Lo ammetto, nutro una certa simpatia e ho un debole per chi ha il coraggio di rompere i confini di certi cliché, di sviluppare le idee spingendole il più lontano possibile. Mi piacciono le persone dalle “idee rischiose”. I conservatori mi annoiano a morte. Raccontano all’infinito le solite storie, sono come dei dischi rotti che ripetono meccanicamente le stesse cose, e penso che non potranno mai inventare nulla di nuovo. Il conservatorismo è come un cadavere: possiede un equilibrio perfetto. L’avanguardia è un fenomeno che adoro, sia in arte che in politica. In politica, tuttavia, sarebbe auspicabile fare più attenzione, specie dopo l’esperienza del XX secolo: nessuna idea deve diventare causa di sacrifici umani. Odio la violenza, benché l’avanguardia presenti nei suoi atteggiamenti un che di violento, vale a dire un grande coraggio nel voler spezzare ogni legame con un mondo che considera morto e sepolto. In tutto questo meccanismo c’è qualcosa di fragile.
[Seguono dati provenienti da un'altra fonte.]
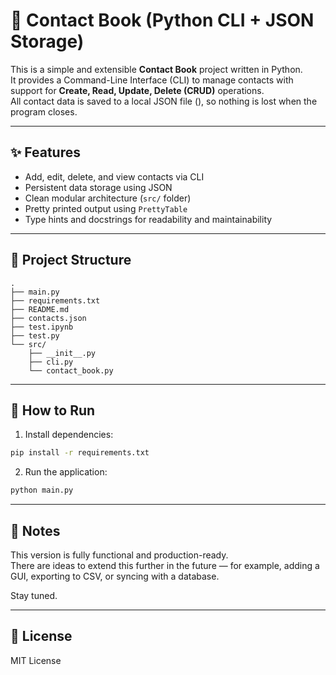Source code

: # 📒 Contact Book (Python CLI + JSON Storage)

This is a simple and extensible **Contact Book** project written in Python.  
It provides a Command-Line Interface (CLI) to manage contacts with support for **Create, Read, Update, Delete (CRUD)** operations.  
All contact data is saved to a local JSON file (), so nothing is lost when the program closes.

---

## ✨ Features

- Add, edit, delete, and view contacts via CLI
- Persistent data storage using JSON
- Clean modular architecture (`src/` folder)
- Pretty printed output using `PrettyTable`
- Type hints and docstrings for readability and maintainability

---

## 📁 Project Structure

```
.
├── main.py
├── requirements.txt
├── README.md
├── contacts.json
├── test.ipynb
├── test.py
└── src/
    ├── __init__.py
    ├── cli.py
    └── contact_book.py
```

---

## 🚀 How to Run

1. Install dependencies:
```bash
pip install -r requirements.txt
```

2. Run the application:
```bash
python main.py
```

---

## 📌 Notes

This version is fully functional and production-ready.  
There are ideas to extend this further in the future — for example, adding a GUI, exporting to CSV, or syncing with a database.

Stay tuned.

---

## 📄 License

MIT License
Una mente sobria non è la qualità principale di coloro che prendono in prestito, ma di coloro che danno in prestito. (…) Nel “Times” ho letto con stupore che un giornalista proponeva, quale strumento di lotta alla nostra eterna “transizione” e alle sofferenze di tale eterno “stordimento”, di bere sei bottiglie di Coca Cola. Lo ammetto, ho visto rimedi e varianti anche poco umani, o forse troppo umani, per contrastare questa condizione “politica”. Ma a soluzioni del genere ho reagito in maniera radicale: mi spiace ma sono persuaso che l’organismo torturato del cittadino che abbia vissuto l’“alcolismo”del comunismo e viva oggi lo “stordimento” capitalista della transizione non possa sopportare un livello tanto elevato di ideologia in corpo. Un’overdose di ideologia può ucciderti. Tutto sommato nella vita ci sono cose che non si possono mischiare.